Hasta los años de la segunda República (1931-1936) no se reprodujeron las situaciones de crispación por ese motivo. Entonces el anticlericalismo volvió a irrumpir con fuerza, no sólo por la tutela de las autoridades republicanas. En los primeros días del nuevo régimen, la comisión gestora que sustituyó al Ayuntamiento monárquico de Pamplona solicitó al Gobierno que expulsase a los jesuitas, y renunció semanas más tarde a figurar como corporación en la procesión del viernes del Sagrado Corazón, a la que cada año acudía.

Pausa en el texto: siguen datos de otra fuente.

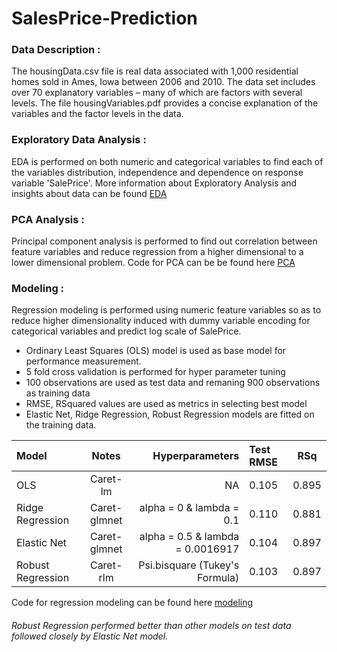 # SalesPrice-Prediction

### Data Description :

The housingData.csv file is real data associated with 1,000 residential homes sold
in Ames, Iowa between 2006 and 2010. The data set includes over 70 explanatory variables – many of
which are factors with several levels. The file housingVariables.pdf provides a concise explanation of
the variables and the factor levels in the data.


  ### Exploratory Data Analysis :
  EDA is performed on both numeric and categorical variables to find each of the variables distribution, independence and dependence on response variable 'SalePrice'.
  More information about Exploratory Analysis and insights about data can be found [EDA](./EDA.rmd)
  
  ### PCA Analysis :
  Principal component analysis is performed to find out correlation between feature variables and reduce regression from a higher dimensional to a lower dimensional problem.
  Code for PCA can be be found here [PCA](./PCA.rmd)
  ### Modeling :
  Regression modeling is performed using numeric feature variables so as to reduce higher dimensionality induced with dummy variable encoding for categorical variables and       predict log scale of SalePrice.
  * Ordinary Least Squares (OLS) model is used as base model for performance measurement.
  * 5 fold cross validation is performed for hyper parameter tuning
  * 100 observations are used as test data and remaning 900 observations as training data
  * RMSE, RSquared values are used as metrics in selecting best model
  * Elastic Net, Ridge Regression, Robust Regression models are fitted on the training data.
  
  | Model             | Notes        | Hyperparameters                  |  Test RMSE        | RSq         | 
  | :---              |    :----:    |          ---:                    | :---              |    :----:   |  
  | OLS               | Caret-lm     | NA                               | 0.105             | 0.895       | 
  | Ridge Regression  | Caret-glmnet | alpha = 0 & lambda = 0.1         | 0.110             | 0.881       | 
  | Elastic Net       | Caret-glmnet | alpha = 0.5 & lambda = 0.0016917 | 0.104             | 0.897       | 
  | Robust Regression | Caret-rlm    | Psi.bisquare (Tukey's Formula)   | 0.103             | 0.897       | 
 
  Code for regression modeling can be found here [modeling](./modeling.R)
  ###### Robust Regression performed better than other models on test data followed closely by Elastic Net model.
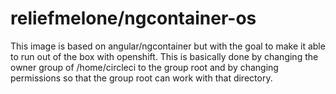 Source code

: # reliefmelone/ngcontainer-os

This image is based on angular/ngcontainer but with the goal to make it able to run out of the box with openshift.
This is basically done by changing the owner group of /home/circleci to the group root and by changing permissions so that
the group root can work with that directory.

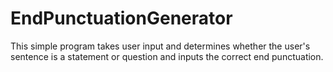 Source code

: # EndPunctuationGenerator
This simple program takes user input and determines whether the user's sentence is a statement or question and inputs the correct end punctuation.
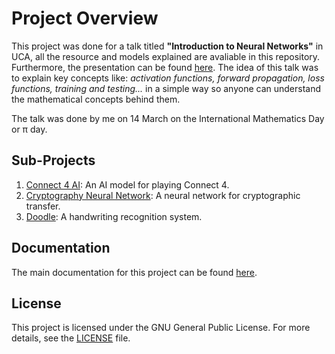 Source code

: # Project Overview

This project was done for a talk titled <b>"Introduction to Neural Networks"</b> in UCA, all the resource and models explained are avaliable in this repository. Furthermore, the presentation can be found [here](latex/nn-pde.pdf). The idea of this talk was to explain key concepts like: <em> activation functions, forward propagation, loss functions, training and testing... </em> in a simple way so anyone can understand the mathematical concepts behind them.

The talk was done by me on 14 March on the International Mathematics Day or π day.  

## Sub-Projects

1. [Connect 4 AI](Connect4/web/index.html): An AI model for playing Connect 4.
2. [Cryptography Neural Network](Cryptography_NN/web/index.html): A neural network for cryptographic transfer.
3. [Doodle](Doodle/index.html): A handwriting recognition system.

## Documentation

The main documentation for this project can be found [here](latex/nn-pde.pdf).

## License

This project is licensed under the GNU General Public License. For more details, see the [LICENSE](latex/LICENSE) file.
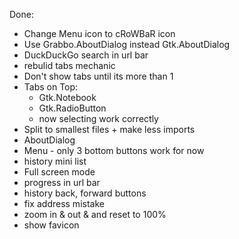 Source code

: Done:

* Change Menu icon to cRoWBaR icon
* Use Grabbo.AboutDialog instead Gtk.AboutDialog
* DuckDuckGo search in url bar
* rebulid tabs mechanic
* Don't show tabs until its more than 1
* Tabs on Top:
	* Gtk.Notebook
	* Gtk.RadioButton
	* now selecting work correctly
* Split to smallest files + make less imports
* AboutDialog
* Menu - only 3 bottom buttons work for now
* history mini list
* Full screen mode
* progress in url bar
* history back, forward buttons
* fix address mistake
* zoom in & out & and reset to 100%
* show favicon
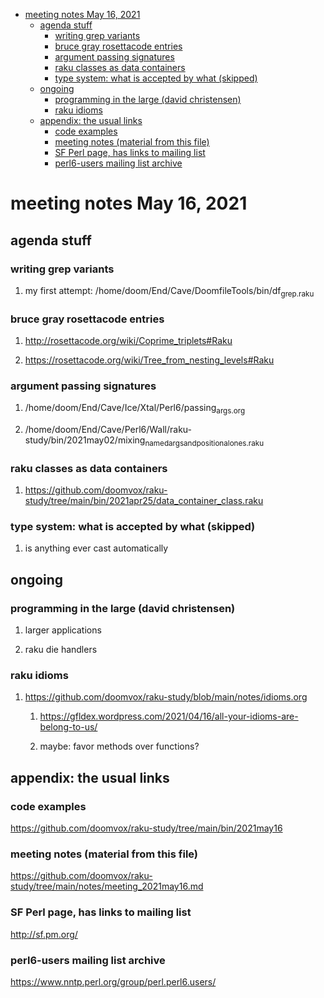 - [meeting notes May 16, 2021](#orgd403b5a)
  - [agenda stuff](#orgc21ed24)
    - [writing grep variants](#org9da9adc)
    - [bruce gray rosettacode entries](#org0a2189b)
    - [argument passing signatures](#org4db4ca9)
    - [raku classes as data containers](#org55cd099)
    - [type system: what is accepted by what  (skipped)](#org013f7e0)
  - [ongoing](#org8ad2f7f)
    - [programming in the large (david christensen)](#org8392ff8)
    - [raku idioms](#org6169e71)
  - [appendix: the usual links](#org8a34c6a)
    - [code examples](#orgce50b47)
    - [meeting notes (material from this file)](#org4c4a783)
    - [SF Perl page, has links to mailing list](#orgb36031e)
    - [perl6-users mailing list archive](#org95ba895)


<a id="orgd403b5a"></a>

# meeting notes May 16, 2021


<a id="orgc21ed24"></a>

## agenda stuff


<a id="org9da9adc"></a>

### writing grep variants

1.  my first attempt: /home/doom/End/Cave/DoomfileTools/bin/df<sub>grep.raku</sub>


<a id="org0a2189b"></a>

### bruce gray rosettacode entries

1.  <http://rosettacode.org/wiki/Coprime_triplets#Raku>

2.  <https://rosettacode.org/wiki/Tree_from_nesting_levels#Raku>


<a id="org4db4ca9"></a>

### argument passing signatures

1.  /home/doom/End/Cave/Ice/Xtal/Perl6/passing<sub>args.org</sub>

2.  /home/doom/End/Cave/Perl6/Wall/raku-study/bin/2021may02/mixing<sub>named</sub><sub>args</sub><sub>and</sub><sub>positional</sub><sub>ones.raku</sub>


<a id="org55cd099"></a>

### raku classes as data containers

1.  <https://github.com/doomvox/raku-study/tree/main/bin/2021apr25/data_container_class.raku>


<a id="org013f7e0"></a>

### type system: what is accepted by what  (skipped)

1.  is anything ever cast automatically


<a id="org8ad2f7f"></a>

## ongoing


<a id="org8392ff8"></a>

### programming in the large (david christensen)

1.  larger applications

2.  raku die handlers


<a id="org6169e71"></a>

### raku idioms

1.  <https://github.com/doomvox/raku-study/blob/main/notes/idioms.org>

    1.  <https://gfldex.wordpress.com/2021/04/16/all-your-idioms-are-belong-to-us/>
    
    2.  maybe: favor methods over functions?


<a id="org8a34c6a"></a>

## appendix: the usual links


<a id="orgce50b47"></a>

### code examples

<https://github.com/doomvox/raku-study/tree/main/bin/2021may16>


<a id="org4c4a783"></a>

### meeting notes (material from this file)

<https://github.com/doomvox/raku-study/tree/main/notes/meeting_2021may16.md>


<a id="orgb36031e"></a>

### SF Perl page, has links to mailing list

<http://sf.pm.org/>


<a id="org95ba895"></a>

### perl6-users mailing list archive

<https://www.nntp.perl.org/group/perl.perl6.users/>
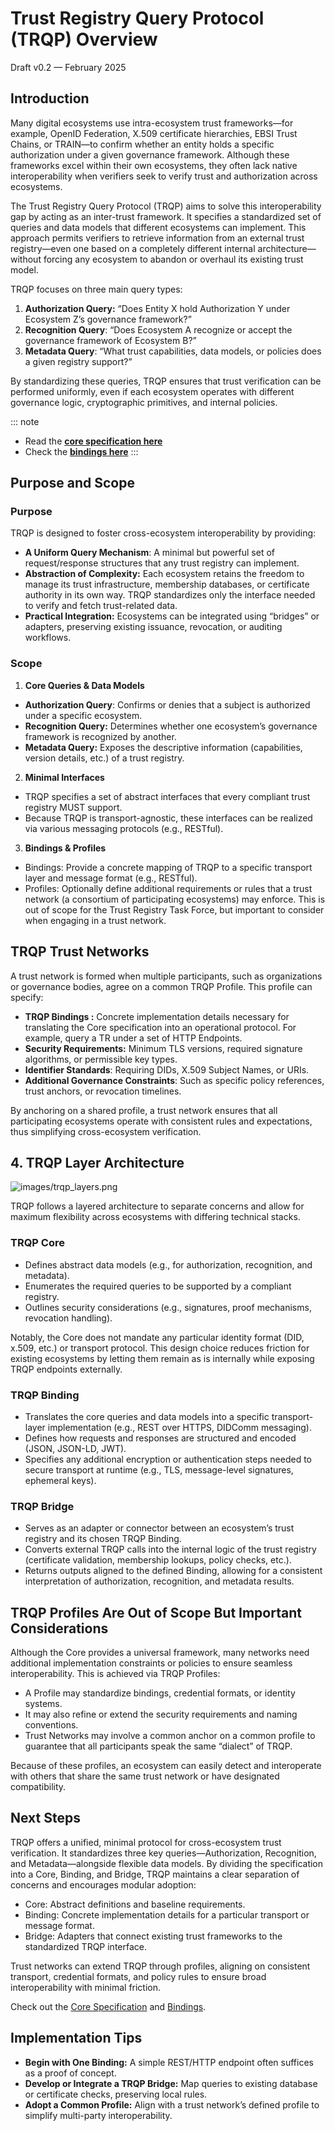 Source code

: # **Trust Registry Query Protocol (TRQP) Overview**

Draft v0.2 — February 2025

## Introduction

Many digital ecosystems use intra-ecosystem trust frameworks—for example, OpenID
Federation, X.509 certificate hierarchies, EBSI Trust Chains, or TRAIN—to
confirm whether an entity holds a specific authorization under a given
governance framework. Although these frameworks excel within their own
ecosystems, they often lack native interoperability when verifiers seek to
verify trust and authorization across ecosystems.

The Trust Registry Query Protocol (TRQP) aims to solve this interoperability gap
by acting as an inter-trust framework. It specifies a standardized set of
queries and data models that different ecosystems can implement. This approach
permits verifiers to retrieve information from an external trust registry—even
one based on a completely different internal architecture—without forcing any
ecosystem to abandon or overhaul its existing trust model.

TRQP focuses on three main query types:

1. **Authorization Query:** “Does Entity X hold Authorization Y under Ecosystem
 Z’s governance framework?”
2. **Recognition Query**: “Does Ecosystem A recognize or accept the governance
 framework of Ecosystem B?”
3. **Metadata Query**: “What trust capabilities, data models, or policies does a
 given registry support?”

By standardizing these queries, TRQP ensures that trust verification can be
performed uniformly, even if each ecosystem operates with different governance
logic, cryptographic primitives, and internal policies.

::: note
- Read the **[core specification here](/core)**
- Check the **[bindings here](/bindings)**
:::

## Purpose and Scope

### Purpose

TRQP is designed to foster cross-ecosystem interoperability by providing:

* **A Uniform Query Mechanism**: A minimal but powerful set of request/response structures that any trust registry can implement.
* **Abstraction of Complexity:** Each ecosystem retains the freedom to manage its trust infrastructure, membership databases, or certificate authority in its own way. TRQP standardizes only the interface needed to verify and fetch trust-related data.
* **Practical Integration:** Ecosystems can be integrated using “bridges” or
adapters, preserving existing issuance, revocation, or auditing workflows.

### Scope

1. **Core Queries & Data Models**
 * **Authorization Query**: Confirms or denies that a subject is authorized under a specific ecosystem.
 * **Recognition Query:** Determines whether one ecosystem’s governance framework is recognized by another.
 * **Metadata Query:** Exposes the descriptive information (capabilities, version details, etc.) of a trust registry.
2. **Minimal Interfaces**
 * TRQP specifies a set of abstract interfaces that every compliant trust registry MUST support.
 * Because TRQP is transport-agnostic, these interfaces can be realized via various messaging protocols (e.g., RESTful).
3. **Bindings & Profiles**
 * Bindings: Provide a concrete mapping of TRQP to a specific transport layer and message format (e.g., RESTful).
 * Profiles: Optionally define additional requirements or rules that a trust network (a consortium of participating ecosystems) may enforce. This is out of scope for the Trust Registry Task Force, but important to consider when engaging in a trust network. 

## TRQP Trust Networks

A trust network is formed when multiple participants, such as organizations or governance bodies, agree on a common TRQP Profile. This profile can specify:

* **TRQP Bindings :** Concrete implementation details necessary for translating the Core specification into an operational protocol. For example, query a TR under a set of HTTP Endpoints. 
* **Security Requirements:** Minimum TLS versions, required signature algorithms, or permissible key types.
* **Identifier Standards**: Requiring DIDs, X.509 Subject Names, or URIs.
* **Additional Governance Constraints**: Such as specific policy references, trust anchors, or revocation timelines.

By anchoring on a shared profile, a trust network ensures that all participating ecosystems operate with consistent rules and expectations, thus simplifying cross-ecosystem verification.

## **4\. TRQP Layer Architecture**

![images/trqp_layers.png](images/trqp_layers.png)

TRQP follows a layered architecture to separate concerns and allow for maximum flexibility across ecosystems with differing technical stacks.

### TRQP Core

* Defines abstract data models (e.g., for authorization, recognition, and metadata).
* Enumerates the required queries to be supported by a compliant registry.
* Outlines security considerations (e.g., signatures, proof mechanisms, revocation handling).

Notably, the Core does not mandate any particular identity format (DID, x.509, etc.) or transport protocol. This design choice reduces friction for existing ecosystems by letting them remain as is internally while exposing TRQP endpoints externally.

### TRQP Binding

* Translates the core queries and data models into a specific transport-layer implementation (e.g., REST over HTTPS, DIDComm messaging).
* Defines how requests and responses are structured and encoded (JSON, JSON-LD, JWT).
* Specifies any additional encryption or authentication steps needed to secure transport at runtime (e.g., TLS, message-level signatures, ephemeral keys).

### TRQP Bridge

* Serves as an adapter or connector between an ecosystem’s trust registry and its chosen TRQP Binding.
* Converts external TRQP calls into the internal logic of the trust registry (certificate validation, membership lookups, policy checks, etc.).
* Returns outputs aligned to the defined Binding, allowing for a consistent interpretation of authorization, recognition, and metadata results.

## TRQP Profiles Are Out of Scope But Important Considerations

Although the Core provides a universal framework, many networks need additional implementation constraints or policies to ensure seamless interoperability. This is achieved via TRQP Profiles:

* A Profile may standardize bindings, credential formats, or identity systems.
* It may also refine or extend the security requirements and naming conventions.
* Trust Networks may involve a common anchor on a common profile to guarantee that all participants speak the same “dialect” of TRQP.

Because of these profiles, an ecosystem can easily detect and interoperate with others that share the same trust network or have designated compatibility.

## Next Steps

TRQP offers a unified, minimal protocol for cross-ecosystem trust verification. It standardizes three key queries—Authorization, Recognition, and Metadata—alongside flexible data models. By dividing the specification into a Core, Binding, and Bridge, TRQP maintains a clear separation of concerns and encourages modular adoption:

* Core: Abstract definitions and baseline requirements.
* Binding: Concrete implementation details for a particular transport or message format.
* Bridge: Adapters that connect existing trust frameworks to the standardized TRQP interface.

Trust networks can extend TRQP through profiles, aligning on consistent transport, credential formats, and policy rules to ensure broad interoperability with minimal friction.

Check out the [Core Specification](/v2/core/) and [Bindings](/v2/bindings/).
## Implementation Tips

* **Begin with One Binding:** A simple REST/HTTP endpoint often suffices as a proof of concept.
* **Develop or Integrate a TRQP Bridge:** Map queries to existing database or certificate checks, preserving local rules.
* **Adopt a Common Profile:** Align with a trust network’s defined profile to simplify multi-party interoperability.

Otra decisión del Ayuntamiento de Fitero en 1931 para que se derribase el monumento a San Raimundo, erigido por suscripción popular, provocó enfrentamientos verbales a lo largo de los meses siguientes. Ese mismo año, la comisión gestora de la Diputación Foral se desentendió de la celebración del día de San Francisco Javier, lo que dio lugar a manifestaciones religiosas y callejeras de réplica; de igual forma, dejó de subvencionar la construcción del Seminario. En la primavera de 1932, el Ayuntamiento de Pamplona rehusó cualquier compromiso sobre la función de las Cinco Llagas. En otros pueblos también se registraron conflictos religiosos, como en Lodosa, cuando el Ayuntamiento prohibió los toques de campanas y el acompañamiento al Viático, o en Ujué, con motivo de la celebración de la fiesta de San Isidro.
La guerra de 1936 abrió un nuevo y largo paréntesis en la exteriorización de tales posturas. (Religiosidad*).